▶ **THE PROBLEM**
Find the line containing "Пока работаю менеджером по продажам" in the records below. Copy exactly that line and each one after it, ending at the line containing "Gaillard Cut—In the", and nothing more.

(Data extracted from a collection)
# # #

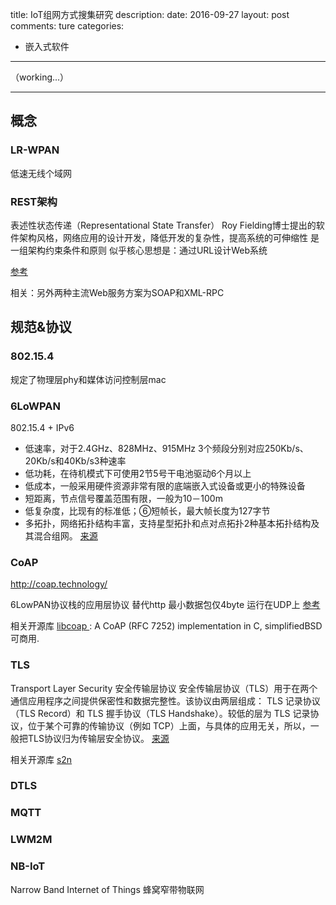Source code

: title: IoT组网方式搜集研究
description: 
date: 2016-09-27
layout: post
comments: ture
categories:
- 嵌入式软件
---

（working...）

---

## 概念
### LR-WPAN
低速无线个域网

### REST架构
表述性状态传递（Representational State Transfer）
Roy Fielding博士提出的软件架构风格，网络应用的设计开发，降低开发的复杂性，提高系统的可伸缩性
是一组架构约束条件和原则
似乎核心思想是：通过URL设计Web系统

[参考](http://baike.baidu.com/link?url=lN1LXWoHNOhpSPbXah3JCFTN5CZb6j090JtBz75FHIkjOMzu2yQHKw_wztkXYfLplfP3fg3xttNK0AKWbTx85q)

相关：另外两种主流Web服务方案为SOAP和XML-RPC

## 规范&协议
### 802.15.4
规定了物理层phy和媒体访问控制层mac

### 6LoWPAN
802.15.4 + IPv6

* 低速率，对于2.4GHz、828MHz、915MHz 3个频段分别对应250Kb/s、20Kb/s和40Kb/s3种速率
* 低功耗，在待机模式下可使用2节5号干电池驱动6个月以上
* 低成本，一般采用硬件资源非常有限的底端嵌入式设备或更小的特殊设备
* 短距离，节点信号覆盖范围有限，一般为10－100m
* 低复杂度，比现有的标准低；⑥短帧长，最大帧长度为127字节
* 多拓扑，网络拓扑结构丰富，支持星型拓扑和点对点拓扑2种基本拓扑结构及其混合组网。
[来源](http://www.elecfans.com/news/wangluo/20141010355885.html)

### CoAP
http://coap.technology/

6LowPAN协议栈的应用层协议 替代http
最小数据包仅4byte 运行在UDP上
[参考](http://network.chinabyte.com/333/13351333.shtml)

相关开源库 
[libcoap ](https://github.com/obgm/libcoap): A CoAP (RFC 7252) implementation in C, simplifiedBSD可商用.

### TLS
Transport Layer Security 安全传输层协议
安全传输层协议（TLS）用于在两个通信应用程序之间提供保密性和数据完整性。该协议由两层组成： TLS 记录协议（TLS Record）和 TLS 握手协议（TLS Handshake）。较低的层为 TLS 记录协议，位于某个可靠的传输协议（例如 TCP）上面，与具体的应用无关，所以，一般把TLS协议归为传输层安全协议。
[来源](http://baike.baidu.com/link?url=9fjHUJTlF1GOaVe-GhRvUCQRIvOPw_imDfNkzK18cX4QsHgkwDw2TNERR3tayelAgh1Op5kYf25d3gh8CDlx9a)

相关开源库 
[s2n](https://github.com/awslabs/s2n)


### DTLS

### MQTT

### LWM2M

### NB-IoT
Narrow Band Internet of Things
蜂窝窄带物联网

# # #

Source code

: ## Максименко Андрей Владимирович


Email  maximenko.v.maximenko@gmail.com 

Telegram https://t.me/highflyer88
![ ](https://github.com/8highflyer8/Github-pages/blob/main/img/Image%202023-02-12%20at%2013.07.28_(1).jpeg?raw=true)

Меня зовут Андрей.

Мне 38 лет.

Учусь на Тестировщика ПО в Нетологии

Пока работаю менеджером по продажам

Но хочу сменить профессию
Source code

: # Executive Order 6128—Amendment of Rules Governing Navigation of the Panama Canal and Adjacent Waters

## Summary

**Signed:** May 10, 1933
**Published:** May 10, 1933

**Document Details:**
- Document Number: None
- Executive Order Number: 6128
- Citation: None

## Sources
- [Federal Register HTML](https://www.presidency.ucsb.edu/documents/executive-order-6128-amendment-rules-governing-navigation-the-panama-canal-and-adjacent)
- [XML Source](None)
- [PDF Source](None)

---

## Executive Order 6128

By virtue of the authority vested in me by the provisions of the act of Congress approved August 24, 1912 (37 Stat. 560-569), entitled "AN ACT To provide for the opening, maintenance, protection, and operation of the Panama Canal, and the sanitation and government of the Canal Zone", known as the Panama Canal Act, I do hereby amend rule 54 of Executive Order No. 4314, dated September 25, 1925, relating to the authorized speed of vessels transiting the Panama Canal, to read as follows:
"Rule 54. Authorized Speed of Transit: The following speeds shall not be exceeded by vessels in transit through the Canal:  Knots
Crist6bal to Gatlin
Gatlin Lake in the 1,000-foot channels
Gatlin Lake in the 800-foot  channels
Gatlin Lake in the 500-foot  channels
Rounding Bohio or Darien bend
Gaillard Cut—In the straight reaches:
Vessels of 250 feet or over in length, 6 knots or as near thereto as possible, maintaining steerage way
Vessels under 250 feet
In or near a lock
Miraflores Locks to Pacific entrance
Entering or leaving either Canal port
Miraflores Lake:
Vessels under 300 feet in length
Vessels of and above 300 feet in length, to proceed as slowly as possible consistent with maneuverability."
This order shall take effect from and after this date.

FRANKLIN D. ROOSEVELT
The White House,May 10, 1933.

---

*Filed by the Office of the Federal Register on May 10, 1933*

# # #

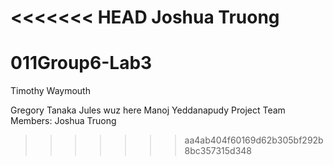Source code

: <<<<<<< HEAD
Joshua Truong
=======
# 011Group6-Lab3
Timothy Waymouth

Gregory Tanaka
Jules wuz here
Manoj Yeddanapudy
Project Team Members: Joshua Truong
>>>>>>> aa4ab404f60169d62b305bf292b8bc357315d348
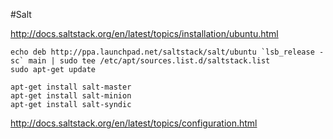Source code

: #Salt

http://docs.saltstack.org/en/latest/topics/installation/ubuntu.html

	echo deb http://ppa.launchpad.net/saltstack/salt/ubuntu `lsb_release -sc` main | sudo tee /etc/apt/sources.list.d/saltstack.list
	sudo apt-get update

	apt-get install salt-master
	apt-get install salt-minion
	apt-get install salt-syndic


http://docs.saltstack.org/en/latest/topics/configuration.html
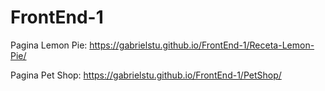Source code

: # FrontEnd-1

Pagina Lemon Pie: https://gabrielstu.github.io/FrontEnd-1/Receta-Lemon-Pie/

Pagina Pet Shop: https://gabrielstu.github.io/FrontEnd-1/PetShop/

# # #

▶ **RESPONSE FOR THIS EXERCISE**
Пока работаю менеджером по продажам

Но хочу сменить профессию
Source code

: # Executive Order 6128—Amendment of Rules Governing Navigation of the Panama Canal and Adjacent Waters

## Summary

**Signed:** May 10, 1933
**Published:** May 10, 1933

**Document Details:**
- Document Number: None
- Executive Order Number: 6128
- Citation: None

## Sources
- [Federal Register HTML](https://www.presidency.ucsb.edu/documents/executive-order-6128-amendment-rules-governing-navigation-the-panama-canal-and-adjacent)
- [XML Source](None)
- [PDF Source](None)

---

## Executive Order 6128

By virtue of the authority vested in me by the provisions of the act of Congress approved August 24, 1912 (37 Stat. 560-569), entitled "AN ACT To provide for the opening, maintenance, protection, and operation of the Panama Canal, and the sanitation and government of the Canal Zone", known as the Panama Canal Act, I do hereby amend rule 54 of Executive Order No. 4314, dated September 25, 1925, relating to the authorized speed of vessels transiting the Panama Canal, to read as follows:
"Rule 54. Authorized Speed of Transit: The following speeds shall not be exceeded by vessels in transit through the Canal:  Knots
Crist6bal to Gatlin
Gatlin Lake in the 1,000-foot channels
Gatlin Lake in the 800-foot  channels
Gatlin Lake in the 500-foot  channels
Rounding Bohio or Darien bend
Gaillard Cut—In the straight reaches:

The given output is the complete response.